Beginning with the first line, retype exactly the records below up to and including the line with "8.exit the application：退出当前应用"; pictures do not belong in the copy.

*** Opening Data ***

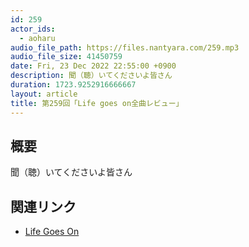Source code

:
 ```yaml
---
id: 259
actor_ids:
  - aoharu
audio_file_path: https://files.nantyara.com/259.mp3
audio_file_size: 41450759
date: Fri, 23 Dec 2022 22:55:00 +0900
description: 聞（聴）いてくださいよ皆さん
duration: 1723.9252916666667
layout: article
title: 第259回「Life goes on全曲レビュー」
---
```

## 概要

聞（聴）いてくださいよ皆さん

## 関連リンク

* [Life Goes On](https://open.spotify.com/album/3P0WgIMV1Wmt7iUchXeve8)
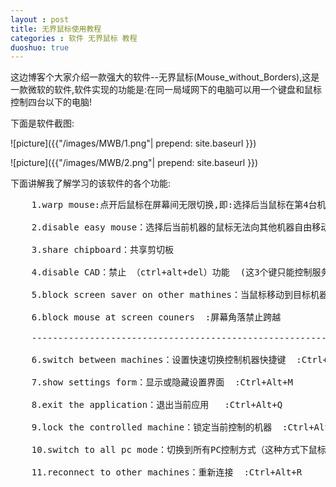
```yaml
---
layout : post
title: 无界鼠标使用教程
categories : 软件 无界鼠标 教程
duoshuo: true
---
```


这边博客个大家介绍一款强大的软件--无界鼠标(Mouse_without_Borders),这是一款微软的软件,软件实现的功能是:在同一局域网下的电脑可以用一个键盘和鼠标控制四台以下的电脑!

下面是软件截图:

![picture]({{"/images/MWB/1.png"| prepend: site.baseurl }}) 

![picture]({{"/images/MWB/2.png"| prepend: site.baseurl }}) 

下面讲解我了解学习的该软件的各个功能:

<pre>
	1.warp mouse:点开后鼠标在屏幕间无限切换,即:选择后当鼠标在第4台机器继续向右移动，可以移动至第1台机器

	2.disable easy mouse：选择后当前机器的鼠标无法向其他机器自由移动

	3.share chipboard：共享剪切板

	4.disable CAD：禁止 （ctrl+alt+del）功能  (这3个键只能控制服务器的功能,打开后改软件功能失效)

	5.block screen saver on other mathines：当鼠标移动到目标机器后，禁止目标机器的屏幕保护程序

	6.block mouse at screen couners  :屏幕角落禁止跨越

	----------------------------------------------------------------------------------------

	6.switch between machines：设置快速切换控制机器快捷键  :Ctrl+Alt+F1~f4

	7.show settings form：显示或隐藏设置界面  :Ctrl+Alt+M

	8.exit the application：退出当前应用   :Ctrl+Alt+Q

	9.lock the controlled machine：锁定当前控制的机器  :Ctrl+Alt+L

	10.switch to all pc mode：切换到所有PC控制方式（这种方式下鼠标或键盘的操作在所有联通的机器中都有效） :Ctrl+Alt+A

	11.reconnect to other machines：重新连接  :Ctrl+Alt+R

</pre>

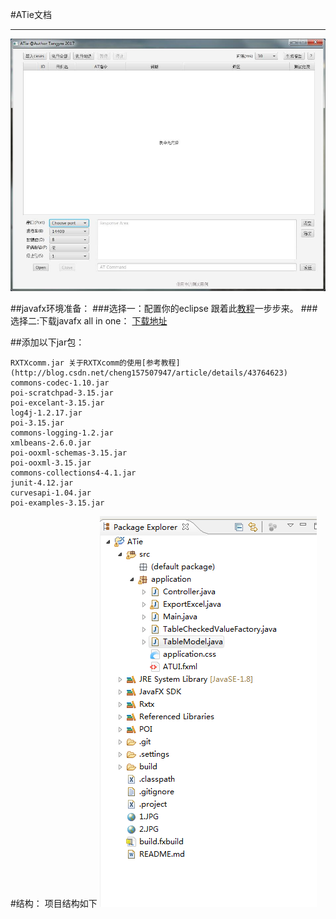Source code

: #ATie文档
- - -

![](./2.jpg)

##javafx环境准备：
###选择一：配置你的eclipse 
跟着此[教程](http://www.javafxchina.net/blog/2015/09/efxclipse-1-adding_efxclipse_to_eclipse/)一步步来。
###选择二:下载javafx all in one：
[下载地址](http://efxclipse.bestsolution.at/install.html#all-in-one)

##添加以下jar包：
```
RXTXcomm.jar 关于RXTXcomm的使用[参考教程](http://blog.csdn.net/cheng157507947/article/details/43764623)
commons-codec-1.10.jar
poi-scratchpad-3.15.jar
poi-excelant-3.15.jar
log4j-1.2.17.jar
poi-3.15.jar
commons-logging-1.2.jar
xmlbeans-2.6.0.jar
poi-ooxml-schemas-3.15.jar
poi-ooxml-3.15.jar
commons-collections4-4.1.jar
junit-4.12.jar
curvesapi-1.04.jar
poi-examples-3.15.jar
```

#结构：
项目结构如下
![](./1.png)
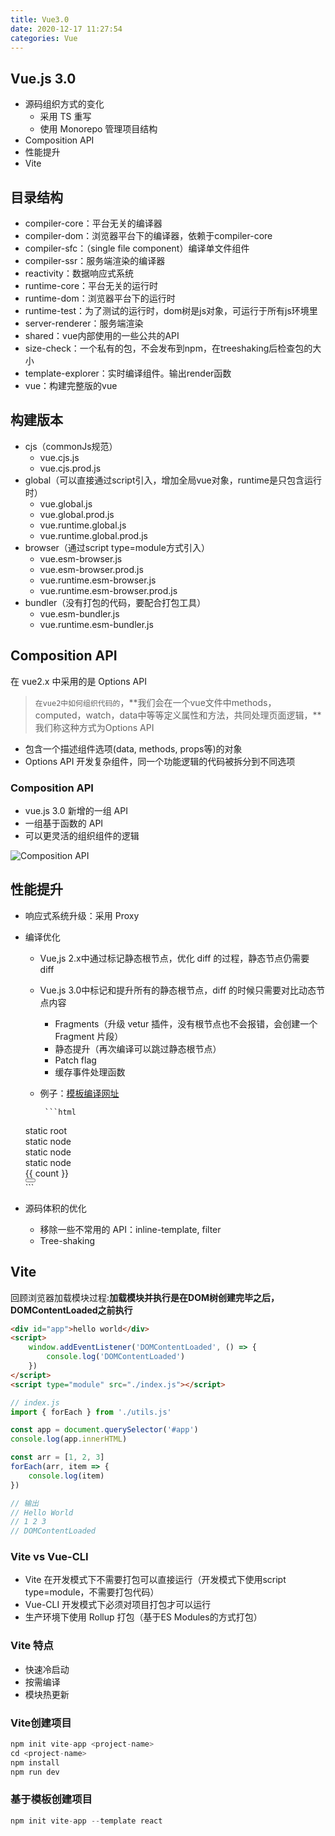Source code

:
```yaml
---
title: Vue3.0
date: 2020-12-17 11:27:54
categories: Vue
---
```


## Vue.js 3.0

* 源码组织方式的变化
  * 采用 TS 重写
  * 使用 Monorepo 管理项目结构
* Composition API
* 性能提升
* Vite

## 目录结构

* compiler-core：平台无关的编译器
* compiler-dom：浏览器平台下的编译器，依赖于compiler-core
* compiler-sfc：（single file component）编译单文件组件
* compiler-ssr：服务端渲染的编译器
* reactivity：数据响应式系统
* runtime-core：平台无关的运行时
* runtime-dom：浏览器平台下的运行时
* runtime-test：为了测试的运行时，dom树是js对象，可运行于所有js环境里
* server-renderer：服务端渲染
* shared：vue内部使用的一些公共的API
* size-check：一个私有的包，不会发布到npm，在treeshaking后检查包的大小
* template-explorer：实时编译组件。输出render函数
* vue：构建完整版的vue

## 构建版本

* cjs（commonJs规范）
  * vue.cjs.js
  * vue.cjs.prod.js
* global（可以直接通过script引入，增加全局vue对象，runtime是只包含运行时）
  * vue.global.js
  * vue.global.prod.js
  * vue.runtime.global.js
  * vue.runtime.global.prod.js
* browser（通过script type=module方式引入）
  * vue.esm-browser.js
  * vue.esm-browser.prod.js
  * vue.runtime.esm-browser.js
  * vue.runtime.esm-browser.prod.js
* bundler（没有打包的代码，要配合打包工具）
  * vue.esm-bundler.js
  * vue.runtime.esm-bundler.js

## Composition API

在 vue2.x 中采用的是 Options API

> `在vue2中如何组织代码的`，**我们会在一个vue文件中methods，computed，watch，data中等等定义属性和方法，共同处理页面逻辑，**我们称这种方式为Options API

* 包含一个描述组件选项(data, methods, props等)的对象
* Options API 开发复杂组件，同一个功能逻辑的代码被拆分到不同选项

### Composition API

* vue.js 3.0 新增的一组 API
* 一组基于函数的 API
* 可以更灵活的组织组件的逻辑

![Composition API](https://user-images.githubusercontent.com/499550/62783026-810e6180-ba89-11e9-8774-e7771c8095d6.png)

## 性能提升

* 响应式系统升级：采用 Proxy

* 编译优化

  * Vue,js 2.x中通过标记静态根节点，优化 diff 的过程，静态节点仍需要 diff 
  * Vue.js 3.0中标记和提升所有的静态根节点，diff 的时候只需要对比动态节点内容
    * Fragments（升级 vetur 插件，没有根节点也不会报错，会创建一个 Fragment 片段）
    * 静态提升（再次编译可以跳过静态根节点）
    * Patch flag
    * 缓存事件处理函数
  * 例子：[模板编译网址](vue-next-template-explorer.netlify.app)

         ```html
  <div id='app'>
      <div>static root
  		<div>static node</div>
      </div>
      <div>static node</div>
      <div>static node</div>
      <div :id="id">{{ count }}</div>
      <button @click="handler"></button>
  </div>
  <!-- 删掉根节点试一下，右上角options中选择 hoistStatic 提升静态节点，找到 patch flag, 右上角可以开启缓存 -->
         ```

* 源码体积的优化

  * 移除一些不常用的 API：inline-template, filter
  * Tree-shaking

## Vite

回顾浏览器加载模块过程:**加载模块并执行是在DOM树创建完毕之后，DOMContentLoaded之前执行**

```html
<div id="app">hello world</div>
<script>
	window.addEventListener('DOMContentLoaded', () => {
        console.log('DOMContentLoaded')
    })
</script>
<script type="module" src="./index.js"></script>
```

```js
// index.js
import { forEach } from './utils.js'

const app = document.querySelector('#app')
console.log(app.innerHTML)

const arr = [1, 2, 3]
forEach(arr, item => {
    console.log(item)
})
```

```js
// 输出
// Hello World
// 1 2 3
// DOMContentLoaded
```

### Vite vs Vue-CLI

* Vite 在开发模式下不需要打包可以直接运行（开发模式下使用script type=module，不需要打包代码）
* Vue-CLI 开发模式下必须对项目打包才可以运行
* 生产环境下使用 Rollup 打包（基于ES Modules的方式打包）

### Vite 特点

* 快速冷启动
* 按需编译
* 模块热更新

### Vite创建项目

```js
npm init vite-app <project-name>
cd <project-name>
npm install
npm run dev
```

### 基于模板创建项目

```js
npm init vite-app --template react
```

*** Closing Data ***

▶ **Output for this task**
Source code

:
 ```yaml
---
id: 259
actor_ids:
  - aoharu
audio_file_path: https://files.nantyara.com/259.mp3
audio_file_size: 41450759
date: Fri, 23 Dec 2022 22:55:00 +0900
description: 聞（聴）いてくださいよ皆さん
duration: 1723.9252916666667
layout: article
title: 第259回「Life goes on全曲レビュー」
---
```

## 概要

聞（聴）いてくださいよ皆さん

## 関連リンク

* [Life Goes On](https://open.spotify.com/album/3P0WgIMV1Wmt7iUchXeve8)
```yaml
---
layout : post
title: 无界鼠标使用教程
categories : 软件 无界鼠标 教程
duoshuo: true
---
```


这边博客个大家介绍一款强大的软件--无界鼠标(Mouse_without_Borders),这是一款微软的软件,软件实现的功能是:在同一局域网下的电脑可以用一个键盘和鼠标控制四台以下的电脑!

下面是软件截图:

![picture]({{"/images/MWB/1.png"| prepend: site.baseurl }}) 

![picture]({{"/images/MWB/2.png"| prepend: site.baseurl }}) 

下面讲解我了解学习的该软件的各个功能:

<pre>
	1.warp mouse:点开后鼠标在屏幕间无限切换,即:选择后当鼠标在第4台机器继续向右移动，可以移动至第1台机器

	2.disable easy mouse：选择后当前机器的鼠标无法向其他机器自由移动

	3.share chipboard：共享剪切板

	4.disable CAD：禁止 （ctrl+alt+del）功能  (这3个键只能控制服务器的功能,打开后改软件功能失效)

	5.block screen saver on other mathines：当鼠标移动到目标机器后，禁止目标机器的屏幕保护程序

	6.block mouse at screen couners  :屏幕角落禁止跨越

	----------------------------------------------------------------------------------------

	6.switch between machines：设置快速切换控制机器快捷键  :Ctrl+Alt+F1~f4

	7.show settings form：显示或隐藏设置界面  :Ctrl+Alt+M

	8.exit the application：退出当前应用   :Ctrl+Alt+Q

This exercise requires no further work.